I have a horrible habit that I really need to drop. I’ve noticed other mothers have this bad habit too. The problem is rampant really, especially among stay-at-home moms: it’s the need to justify what we do.
When my husband comes home from work, almost immediately, I rattle off a list of all the tasks I completed in his absence.
This is what our house sounds like, daily, around 5:30 p.m.:
(Husband opens the front door.)
Me: “Hi babe! How was your day? I know you probably can’t tell, but I really did clean the entire downstairs, I loaded and unloaded the dishwasher, I took the boys to the playground. Oh and I changed the sheets because the baby peed our bed last night.”
My husband: “Ummm, great . . . Hi, honey. How are you?”

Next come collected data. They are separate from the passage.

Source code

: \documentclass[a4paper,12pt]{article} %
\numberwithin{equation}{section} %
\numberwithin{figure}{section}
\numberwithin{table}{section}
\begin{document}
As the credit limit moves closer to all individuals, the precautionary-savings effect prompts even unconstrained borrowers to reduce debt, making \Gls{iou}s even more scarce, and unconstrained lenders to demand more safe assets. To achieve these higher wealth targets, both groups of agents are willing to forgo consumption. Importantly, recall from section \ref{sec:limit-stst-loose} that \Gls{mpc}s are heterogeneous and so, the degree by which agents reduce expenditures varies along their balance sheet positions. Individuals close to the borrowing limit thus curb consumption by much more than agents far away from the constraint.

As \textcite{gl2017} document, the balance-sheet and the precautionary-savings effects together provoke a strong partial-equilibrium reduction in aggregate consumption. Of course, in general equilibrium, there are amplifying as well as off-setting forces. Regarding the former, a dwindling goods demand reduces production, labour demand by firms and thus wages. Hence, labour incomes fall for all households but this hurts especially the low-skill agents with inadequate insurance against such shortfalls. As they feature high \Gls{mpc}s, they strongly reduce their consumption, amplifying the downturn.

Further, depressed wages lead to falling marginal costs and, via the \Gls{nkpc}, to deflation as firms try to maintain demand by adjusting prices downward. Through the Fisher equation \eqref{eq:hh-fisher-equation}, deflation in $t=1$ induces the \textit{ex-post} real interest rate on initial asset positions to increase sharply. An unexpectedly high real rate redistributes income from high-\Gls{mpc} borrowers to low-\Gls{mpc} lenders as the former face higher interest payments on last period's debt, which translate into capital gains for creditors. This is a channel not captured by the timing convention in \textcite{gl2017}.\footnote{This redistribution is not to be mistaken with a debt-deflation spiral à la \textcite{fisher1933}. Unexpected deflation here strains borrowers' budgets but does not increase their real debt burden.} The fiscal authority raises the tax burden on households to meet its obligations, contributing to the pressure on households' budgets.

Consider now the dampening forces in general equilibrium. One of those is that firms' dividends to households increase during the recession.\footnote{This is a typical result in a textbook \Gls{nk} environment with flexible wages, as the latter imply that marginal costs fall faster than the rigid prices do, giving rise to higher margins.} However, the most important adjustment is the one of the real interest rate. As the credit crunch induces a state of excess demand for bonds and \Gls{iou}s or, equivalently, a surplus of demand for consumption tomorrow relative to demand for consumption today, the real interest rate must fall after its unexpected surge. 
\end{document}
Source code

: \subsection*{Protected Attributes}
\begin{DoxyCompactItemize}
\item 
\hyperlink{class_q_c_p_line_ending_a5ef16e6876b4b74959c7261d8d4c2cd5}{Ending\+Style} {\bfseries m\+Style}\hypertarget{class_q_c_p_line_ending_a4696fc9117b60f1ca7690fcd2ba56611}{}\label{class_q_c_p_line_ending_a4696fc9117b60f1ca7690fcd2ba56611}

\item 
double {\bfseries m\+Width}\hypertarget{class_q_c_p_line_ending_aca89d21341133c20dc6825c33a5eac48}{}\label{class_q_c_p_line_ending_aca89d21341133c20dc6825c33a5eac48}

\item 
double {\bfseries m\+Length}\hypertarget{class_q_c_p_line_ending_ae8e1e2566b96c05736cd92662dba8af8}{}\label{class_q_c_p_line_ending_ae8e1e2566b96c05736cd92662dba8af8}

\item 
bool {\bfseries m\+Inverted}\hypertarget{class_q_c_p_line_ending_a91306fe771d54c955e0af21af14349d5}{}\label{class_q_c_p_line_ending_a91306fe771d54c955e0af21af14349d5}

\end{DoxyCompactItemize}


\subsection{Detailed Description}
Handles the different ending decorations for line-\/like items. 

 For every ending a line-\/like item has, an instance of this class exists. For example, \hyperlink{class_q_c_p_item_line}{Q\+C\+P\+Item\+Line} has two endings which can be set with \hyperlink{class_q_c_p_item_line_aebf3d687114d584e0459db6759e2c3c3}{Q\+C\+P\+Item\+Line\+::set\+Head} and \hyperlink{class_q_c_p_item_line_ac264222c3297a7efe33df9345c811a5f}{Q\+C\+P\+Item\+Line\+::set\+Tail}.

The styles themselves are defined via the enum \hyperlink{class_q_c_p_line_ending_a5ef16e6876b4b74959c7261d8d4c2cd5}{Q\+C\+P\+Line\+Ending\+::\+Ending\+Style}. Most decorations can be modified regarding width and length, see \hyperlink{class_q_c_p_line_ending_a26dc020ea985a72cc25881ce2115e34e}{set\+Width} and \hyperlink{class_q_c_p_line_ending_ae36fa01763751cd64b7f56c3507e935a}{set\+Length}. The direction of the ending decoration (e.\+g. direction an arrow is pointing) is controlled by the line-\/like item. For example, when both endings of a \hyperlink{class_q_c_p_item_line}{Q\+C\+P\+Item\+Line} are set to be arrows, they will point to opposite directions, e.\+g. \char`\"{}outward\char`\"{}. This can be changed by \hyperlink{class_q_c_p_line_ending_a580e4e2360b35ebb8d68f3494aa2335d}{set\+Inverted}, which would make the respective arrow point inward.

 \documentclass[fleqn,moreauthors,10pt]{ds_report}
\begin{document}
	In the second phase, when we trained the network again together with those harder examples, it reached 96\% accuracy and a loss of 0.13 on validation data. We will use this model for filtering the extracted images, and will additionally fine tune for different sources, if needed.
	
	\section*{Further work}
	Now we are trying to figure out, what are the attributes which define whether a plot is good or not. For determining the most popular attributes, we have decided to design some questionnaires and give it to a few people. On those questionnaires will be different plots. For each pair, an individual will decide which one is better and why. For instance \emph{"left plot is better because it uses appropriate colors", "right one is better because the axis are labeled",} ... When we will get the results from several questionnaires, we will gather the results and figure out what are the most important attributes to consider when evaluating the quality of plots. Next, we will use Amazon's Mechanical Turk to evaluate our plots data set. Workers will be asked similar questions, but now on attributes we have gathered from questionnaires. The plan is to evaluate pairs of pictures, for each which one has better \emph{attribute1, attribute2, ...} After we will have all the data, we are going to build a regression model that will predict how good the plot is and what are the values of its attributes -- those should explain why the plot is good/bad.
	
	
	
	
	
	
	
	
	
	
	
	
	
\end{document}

Why do I feel the need to give an account of my work for the day? My husband is neither my boss nor my taskmaster. I know for a fact that he doesn’t look at the chaos in our house (because, with three young boys, it’s always chaos) and think, “What did she do all day?” He’s told me as much, many times.
It’s even more ridiculous when I try to imagine this scenario in reverse, expecting my husband to report to me, for my approval, every activity in his work day: how many emails he returned, which spreadsheets he created, what presentations he gave. Yet, I can’t help myself. I feel compelled to justify my work.

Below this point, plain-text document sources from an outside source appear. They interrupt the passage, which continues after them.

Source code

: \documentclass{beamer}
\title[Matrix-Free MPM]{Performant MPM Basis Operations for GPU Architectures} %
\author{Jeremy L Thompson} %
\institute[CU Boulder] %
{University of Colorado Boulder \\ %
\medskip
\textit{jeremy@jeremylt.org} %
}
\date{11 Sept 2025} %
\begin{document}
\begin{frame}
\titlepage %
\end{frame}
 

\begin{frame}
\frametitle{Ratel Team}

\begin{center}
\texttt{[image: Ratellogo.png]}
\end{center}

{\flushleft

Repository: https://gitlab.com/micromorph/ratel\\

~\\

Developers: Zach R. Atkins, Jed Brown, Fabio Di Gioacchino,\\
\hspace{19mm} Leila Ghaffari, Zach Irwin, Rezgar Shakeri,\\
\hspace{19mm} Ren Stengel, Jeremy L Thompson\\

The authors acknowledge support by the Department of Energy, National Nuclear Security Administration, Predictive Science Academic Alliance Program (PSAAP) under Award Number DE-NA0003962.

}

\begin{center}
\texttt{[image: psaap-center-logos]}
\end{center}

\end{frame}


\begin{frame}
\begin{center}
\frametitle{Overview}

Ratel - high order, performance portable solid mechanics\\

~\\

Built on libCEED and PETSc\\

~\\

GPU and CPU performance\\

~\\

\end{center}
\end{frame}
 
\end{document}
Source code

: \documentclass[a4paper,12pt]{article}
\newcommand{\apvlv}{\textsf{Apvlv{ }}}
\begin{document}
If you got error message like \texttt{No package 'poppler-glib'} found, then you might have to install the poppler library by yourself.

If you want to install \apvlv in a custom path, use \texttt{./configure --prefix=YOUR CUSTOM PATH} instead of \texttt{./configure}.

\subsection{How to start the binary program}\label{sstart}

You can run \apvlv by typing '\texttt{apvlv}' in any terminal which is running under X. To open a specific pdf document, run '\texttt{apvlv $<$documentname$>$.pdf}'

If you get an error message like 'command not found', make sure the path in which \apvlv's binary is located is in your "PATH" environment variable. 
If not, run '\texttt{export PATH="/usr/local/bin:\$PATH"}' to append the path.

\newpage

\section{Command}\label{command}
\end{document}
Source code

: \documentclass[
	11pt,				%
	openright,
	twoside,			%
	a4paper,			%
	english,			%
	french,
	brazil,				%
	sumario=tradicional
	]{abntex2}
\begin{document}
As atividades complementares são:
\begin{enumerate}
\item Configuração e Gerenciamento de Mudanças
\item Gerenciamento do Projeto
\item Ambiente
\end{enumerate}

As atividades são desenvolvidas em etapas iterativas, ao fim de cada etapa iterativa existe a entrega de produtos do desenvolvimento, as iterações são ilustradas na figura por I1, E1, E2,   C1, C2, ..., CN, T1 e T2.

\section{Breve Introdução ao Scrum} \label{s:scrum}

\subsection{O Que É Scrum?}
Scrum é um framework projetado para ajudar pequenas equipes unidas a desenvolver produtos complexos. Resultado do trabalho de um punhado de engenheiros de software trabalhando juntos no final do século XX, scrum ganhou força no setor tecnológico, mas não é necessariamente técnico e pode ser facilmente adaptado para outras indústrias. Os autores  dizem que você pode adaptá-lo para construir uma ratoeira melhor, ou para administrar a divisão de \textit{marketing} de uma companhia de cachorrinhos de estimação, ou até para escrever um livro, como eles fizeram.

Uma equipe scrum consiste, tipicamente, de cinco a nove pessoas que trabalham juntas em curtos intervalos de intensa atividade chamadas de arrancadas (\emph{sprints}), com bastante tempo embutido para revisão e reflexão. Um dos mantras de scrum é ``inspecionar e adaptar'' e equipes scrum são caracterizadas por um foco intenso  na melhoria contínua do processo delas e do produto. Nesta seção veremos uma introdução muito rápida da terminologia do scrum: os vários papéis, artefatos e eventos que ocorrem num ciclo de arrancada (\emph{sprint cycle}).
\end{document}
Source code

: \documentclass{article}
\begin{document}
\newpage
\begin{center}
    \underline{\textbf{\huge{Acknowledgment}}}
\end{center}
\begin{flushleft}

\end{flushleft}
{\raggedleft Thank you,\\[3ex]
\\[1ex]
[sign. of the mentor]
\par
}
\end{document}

Or perhaps, I feel compelled to justify my worth.
I’ve spent a lot of time pondering why I feel this way and I think it’s because I have always been an achiever. I’m wired in all the stereotypical, Type-A, people-pleasing ways a person can be wired. Academically and professionally, there’s never really been something that I’ve put my mind to that I haven’t been able to accomplish.
Then I became a mom.
Now, I experience failure daily. I get cranky. I lose my temper. I miss countless opportunities to give grace and show patience. Some mornings, I come face-to-face with my own shortcomings before my feet have even hit the floor. Never have I been more aware of my inadequacies than I am now, as a mom.
I pour into my kids constantly, but at the end of the day, there is often very little tangible proof of my efforts. I might clean non-stop, but it’s like shoveling with a spoon in a snowstorm. I might prepare food all day, but there’s few leftovers when you’re feeding a pack of hungry wolves. I might lovingly encourage and correct behavior, but the tantrums still come, again and again.

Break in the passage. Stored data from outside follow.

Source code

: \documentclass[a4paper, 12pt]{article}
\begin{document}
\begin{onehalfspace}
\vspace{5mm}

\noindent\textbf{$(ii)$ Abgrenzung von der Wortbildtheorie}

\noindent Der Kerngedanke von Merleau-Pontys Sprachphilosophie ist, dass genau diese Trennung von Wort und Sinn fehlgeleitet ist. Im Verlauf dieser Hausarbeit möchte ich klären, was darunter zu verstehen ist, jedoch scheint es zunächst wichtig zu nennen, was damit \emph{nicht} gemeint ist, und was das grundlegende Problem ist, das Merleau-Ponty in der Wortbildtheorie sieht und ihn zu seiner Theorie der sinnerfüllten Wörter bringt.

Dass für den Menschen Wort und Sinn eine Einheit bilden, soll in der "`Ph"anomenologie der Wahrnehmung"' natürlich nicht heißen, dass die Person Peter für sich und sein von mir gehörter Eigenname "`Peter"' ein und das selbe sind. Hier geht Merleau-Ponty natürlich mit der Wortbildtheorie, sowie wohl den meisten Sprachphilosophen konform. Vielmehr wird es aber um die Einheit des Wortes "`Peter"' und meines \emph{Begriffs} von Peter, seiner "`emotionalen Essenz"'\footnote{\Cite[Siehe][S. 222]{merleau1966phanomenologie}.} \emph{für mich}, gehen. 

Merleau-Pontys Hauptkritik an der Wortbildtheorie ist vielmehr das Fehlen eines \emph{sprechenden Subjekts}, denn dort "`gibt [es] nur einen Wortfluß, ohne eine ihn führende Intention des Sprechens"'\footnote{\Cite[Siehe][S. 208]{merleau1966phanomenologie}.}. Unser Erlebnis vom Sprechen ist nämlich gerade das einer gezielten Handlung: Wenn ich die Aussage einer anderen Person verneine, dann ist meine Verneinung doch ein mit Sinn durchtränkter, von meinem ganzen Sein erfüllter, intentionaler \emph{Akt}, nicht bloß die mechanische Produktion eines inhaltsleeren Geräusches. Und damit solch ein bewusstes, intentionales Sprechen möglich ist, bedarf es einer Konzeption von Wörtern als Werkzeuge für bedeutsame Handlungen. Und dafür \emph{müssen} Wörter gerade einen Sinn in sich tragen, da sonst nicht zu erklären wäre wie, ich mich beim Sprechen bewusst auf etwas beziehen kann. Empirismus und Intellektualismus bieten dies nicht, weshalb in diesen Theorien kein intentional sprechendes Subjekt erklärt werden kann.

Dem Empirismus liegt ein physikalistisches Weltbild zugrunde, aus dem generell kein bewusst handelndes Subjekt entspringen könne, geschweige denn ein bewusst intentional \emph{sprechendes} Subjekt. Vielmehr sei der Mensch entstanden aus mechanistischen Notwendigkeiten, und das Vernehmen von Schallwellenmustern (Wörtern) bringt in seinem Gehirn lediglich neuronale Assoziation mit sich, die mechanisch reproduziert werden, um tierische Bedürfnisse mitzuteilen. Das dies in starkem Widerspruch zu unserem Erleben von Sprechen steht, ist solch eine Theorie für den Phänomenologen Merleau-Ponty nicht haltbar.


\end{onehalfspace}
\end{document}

Whether I do a “good job” at home or not, the appearance to an outsider could be the same on any given day.
But mamas, it’s not the same.
The important work we do as mothers will bear fruit. The timeframe may not be what we’d like (in fact, I can almost guarantee that it won’t), but weeks, months, or years later, there will be proof of our efforts. One of my favorite Bible verses is Galatians 6:9, and it is such a perfect mantra for parenthood. It says, “Let us not become weary in doing good, for at the proper time we will reap a harvest if we do not give up.”
In this intensive phase of mothering, when the house regularly looks like a tornado blew through it, when much of what we do is barely visible, don’t become weary (at least not in spirit; some physical weariness in this phase is probably unavoidable). Keep doing the good, hard work, so that we can reap the harvest at the proper time.
In the meantime, let’s stop trying to validate our worth to others. Let’s just know it, confidently, for ourselves.